At Thu, 19 Jun 2008 11:43:14 +0800,
JiangXingFeng wrote:
> > Yes, I agree some sort of keep alive is needed to detect liveness on
> > these connection. We also need to be able to deal with receiving a TCP
> > RST for the TLS connections.
> 
> IMHO, a new keepalvie message is needed and could detect the connection
> failure in time. A keepalive mechanism between two peers could also be used
> to distribute some information like peers' capability or their changes so
> that other peers could know the changes in time.

We already have a keepalive message: UPDATE.

> > Well, I'm going to blame some other author on the 2^32 :-) but
> > seriously this is allowed to be much larger than the IP MTU. The
> > transport will need to deal with fragmenting and sending this. Clearly
> > TCP already does this and in the case of UDP, reload provides
> > fragmentation. There is not too much on that yet as it's fairly well
> > understood how to do it and we just need to go add text and work with
> > the transport folks on getting it right.
> 
> Basically, I don't like the fragmentation/reassembly idea. Because I think
> it will introduce some security threats. For instance, a malicious peer may
> send most of the fragments and does not send the rest on purpose, so that
> the reassembly will not succeed in the destination peer. Then DoS attack
> happens and will make the overlay unstable. 

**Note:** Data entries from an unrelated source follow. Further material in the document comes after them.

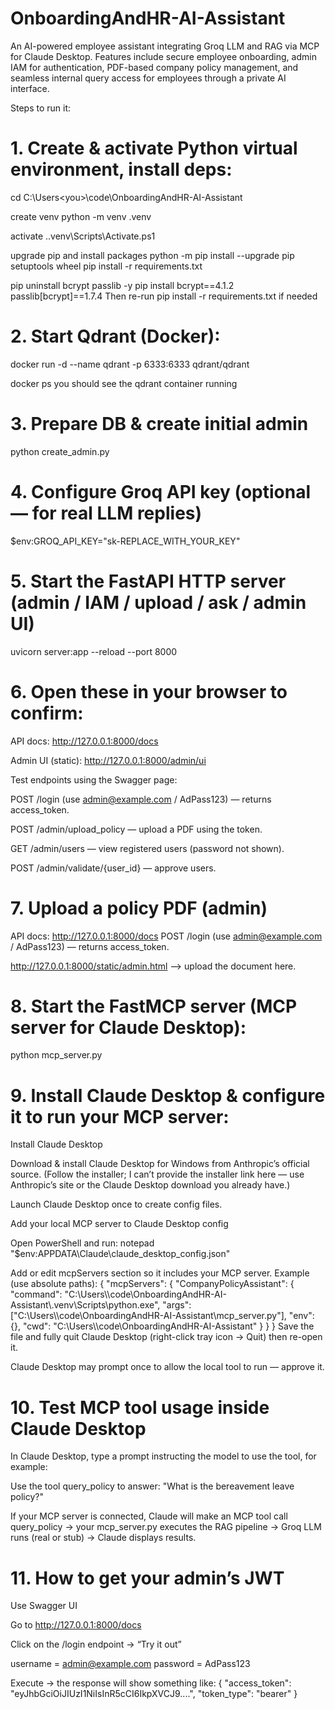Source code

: # OnboardingAndHR-AI-Assistant
An AI-powered employee assistant integrating Groq LLM and RAG via MCP for Claude Desktop. Features include secure employee onboarding, admin IAM for authentication, PDF-based company policy management, and seamless internal query access for employees through a private AI interface.


Steps to run it:

# 1. Create & activate Python virtual environment, install deps:
cd C:\Users\<you>\code\OnboardingAndHR-AI-Assistant

create venv
python -m venv .venv

activate
.\.venv\Scripts\Activate.ps1

upgrade pip and install packages
python -m pip install --upgrade pip setuptools wheel
pip install -r requirements.txt

pip uninstall bcrypt passlib -y
pip install bcrypt==4.1.2 passlib[bcrypt]==1.7.4
Then re-run pip install -r requirements.txt if needed

# 2. Start Qdrant (Docker):
docker run -d --name qdrant -p 6333:6333 qdrant/qdrant

docker ps
you should see the qdrant container running

# 3. Prepare DB & create initial admin
python create_admin.py

# 4. Configure Groq API key (optional — for real LLM replies)
$env:GROQ_API_KEY="sk-REPLACE_WITH_YOUR_KEY"

# 5. Start the FastAPI HTTP server (admin / IAM / upload / ask / admin UI)
uvicorn server:app --reload --port 8000

# 6. Open these in your browser to confirm:

API docs: http://127.0.0.1:8000/docs

Admin UI (static): http://127.0.0.1:8000/admin/ui

Test endpoints using the Swagger page:

POST /login (use admin@example.com / AdPass123) — returns access_token.

POST /admin/upload_policy — upload a PDF using the token.

GET /admin/users — view registered users (password not shown).

POST /admin/validate/{user_id} — approve users.

# 7. Upload a policy PDF (admin)

API docs: http://127.0.0.1:8000/docs
POST /login (use admin@example.com / AdPass123) — returns access_token.

http://127.0.0.1:8000/static/admin.html --> upload the document here.

# 8. Start the FastMCP server (MCP server for Claude Desktop):

python mcp_server.py

# 9. Install Claude Desktop & configure it to run your MCP server:

Install Claude Desktop

Download & install Claude Desktop for Windows from Anthropic’s official source. (Follow the installer; I can’t provide the installer link here — use Anthropic’s site or the Claude Desktop download you already have.)

Launch Claude Desktop once to create config files.

Add your local MCP server to Claude Desktop config

Open PowerShell and run:
notepad "$env:APPDATA\Claude\claude_desktop_config.json"

Add or edit mcpServers section so it includes your MCP server. Example (use absolute paths):
{
  "mcpServers": {
    "CompanyPolicyAssistant": {
      "command": "C:\\Users\\<you>\\code\\OnboardingAndHR-AI-Assistant\\.venv\\Scripts\\python.exe",
      "args": ["C:\\Users\\<you>\\code\\OnboardingAndHR-AI-Assistant\\mcp_server.py"],
      "env": {},
      "cwd": "C:\\Users\\<you>\\code\\OnboardingAndHR-AI-Assistant"
    }
  }
}
Save the file and fully quit Claude Desktop (right-click tray icon → Quit) then re-open it.

Claude Desktop may prompt once to allow the local tool to run — approve it.

# 10. Test MCP tool usage inside Claude Desktop

In Claude Desktop, type a prompt instructing the model to use the tool, for example:

Use the tool query_policy to answer: "What is the bereavement leave policy?"

If your MCP server is connected, Claude will make an MCP tool call query_policy → your mcp_server.py executes the RAG pipeline → Groq LLM runs (real or stub) → Claude displays results.

# 11. How to get your admin’s JWT
Use Swagger UI

Go to http://127.0.0.1:8000/docs

Click on the /login endpoint → “Try it out”

username = admin@example.com
password = AdPass123

Execute → the response will show something like:
{
  "access_token": "eyJhbGciOiJIUzI1NiIsInR5cCI6IkpXVCJ9....",
  "token_type": "bearer"
}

This is a consequence of having operations involving amounts of
data larger than can fit in a single MTU. It doesn't matter
where in the protocol that sort of reassembly happens. For
instance, you can do it at the TCP or TLS layer instead.
Moreover, I don't think this is much of a security threat.
There are well-known techniques for avoiding excessive
resource consumption from fragment reassembly.